In our simple scenario, the goal is to produce the slope and intercept parameters for the following formula:
Y = X * slope + intercept
We want to compute the linear regression by considering all the values of Sales[Quantity] displayed in the chart. The LINESTX function is the best candidate, as it allows us to specify the number of data points used to compute the linear regression.
The first argument of LINESTX is the table to iterate for the calculation: for each row, there is an expression evaluated for the Y-axis and one or more expressions evaluated for the X-axis. In this article, we consider the simplest case where we have a single expression for the X-axis. This is the LINESTX syntax to compute the slope and intercept parameters of the linear regression for our chart:
LINESTX ( ALLSELECTED ( Sales[Quantity] ), -- Table with datapoints to iterate [Avg Price], -- Expression for the Y-axis Sales[Quantity] -- Expression for the X-axis )

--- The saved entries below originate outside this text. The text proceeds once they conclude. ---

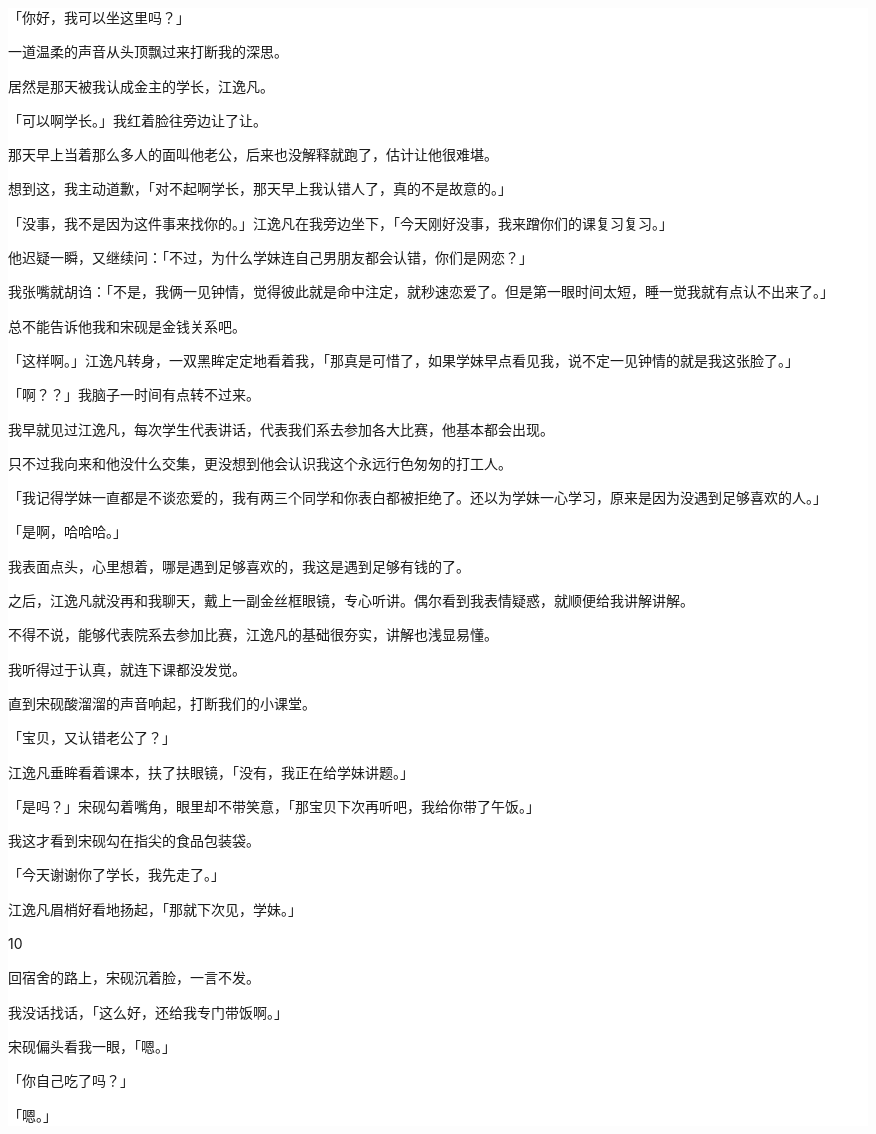 「你好，我可以坐这里吗？」

⼀道温柔的声音从头顶飘过来打断我的深思。

居然是那天被我认成金主的学长，江逸凡。

「可以啊学长。」我红着脸往旁边让了让。

那天早上当着那么多⼈的面叫他老公，后来也没解释就跑了，估计让他很难堪。

想到这，我主动道歉，「对不起啊学长，那天早上我认错⼈了，真的不是故意的。」

「没事，我不是因为这件事来找你的。」江逸凡在我旁边坐下，「今天刚好没事，我来蹭你们的课复习复习。」

他迟疑⼀瞬，又继续问：「不过，为什么学妹连自己男朋友都会认错，你们是网恋？」

我张嘴就胡诌：「不是，我俩⼀见钟情，觉得彼此就是命中注定，就秒速恋爱了。但是第⼀眼时间太短，睡⼀觉我就有点认不出来了。」

总不能告诉他我和宋砚是金钱关系吧。

「这样啊。」江逸凡转身，⼀双黑眸定定地看着我，「那真是可惜了，如果学妹早点看见我，说不定⼀见钟情的就是我这张脸了。」

「啊？？」我脑子⼀时间有点转不过来。

我早就见过江逸凡，每次学⽣代表讲话，代表我们系去参加各⼤比赛，他基本都会出现。

只不过我向来和他没什么交集，更没想到他会认识我这个永远⾏色匆匆的打⼯⼈。

「我记得学妹⼀直都是不谈恋爱的，我有两三个同学和你表白都被拒绝了。还以为学妹⼀心学习，原来是因为没遇到足够喜欢的⼈。」

「是啊，哈哈哈。」

我表面点头，心里想着，哪是遇到足够喜欢的，我这是遇到足够有钱的了。

之后，江逸凡就没再和我聊天，戴上⼀副金丝框眼镜，专心听讲。偶尔看到我表情疑惑，就顺便给我讲解讲解。

不得不说，能够代表院系去参加比赛，江逸凡的基础很夯实，讲解也浅显易懂。

我听得过于认真，就连下课都没发觉。

直到宋砚酸溜溜的声音响起，打断我们的小课堂。

「宝贝，又认错老公了？」

江逸凡垂眸看着课本，扶了扶眼镜，「没有，我正在给学妹讲题。」

「是吗？」宋砚勾着嘴角，眼里却不带笑意，「那宝贝下次再听吧，我给你带了午饭。」

我这才看到宋砚勾在指尖的食品包装袋。

「今天谢谢你了学长，我先走了。」

江逸凡眉梢好看地扬起，「那就下次见，学妹。」

10

回宿舍的路上，宋砚沉着脸，⼀言不发。

我没话找话，「这么好，还给我专门带饭啊。」

宋砚偏头看我⼀眼，「嗯。」

「你自己吃了吗？」

「嗯。」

LINESTX returns two values: slope and intercept. It actually returns more columns, though we only need these first two columns for now. We are used to aggregation functions returning a single scalar value. LINESTX can return multiple values by returning a table that has one row and multiple columns. Indeed, we can execute the following DAX query:
DEFINE MEASURE Sales[Avg Price] = [Sales Amount] / [Total Quantity] EVALUATE LINESTX ( ALL ( Sales[Quantity] ), [Avg Price], Sales[Quantity] )
Slope1 | Intercept | StandardErrorSlope1 | StandardErrorIntercept | CoefficientOfDetermination | StandardError | FStatistic | DegreesOfFreedom | RegressionSumOfSquares | ResidualSumOfSquares |
---|---|---|---|---|---|---|---|---|---|
0.12 | 283.60 | 1.43 | 8.84 | 0.00 | 12.95 | 0.01 | 8 | 1.23 | 1,340.92 |
The single row returned by the query has more columns than just slope and intercept.
LINEST and LINESTX return more statistical information about the result of the Least Squares algorithm. If you are from a statistics background, you probably already know these additional parameters. Otherwise, you may find more information at Wolfram MathWorld. In both cases, our goal here is to explain how to consume the result of LINESTX in DAX.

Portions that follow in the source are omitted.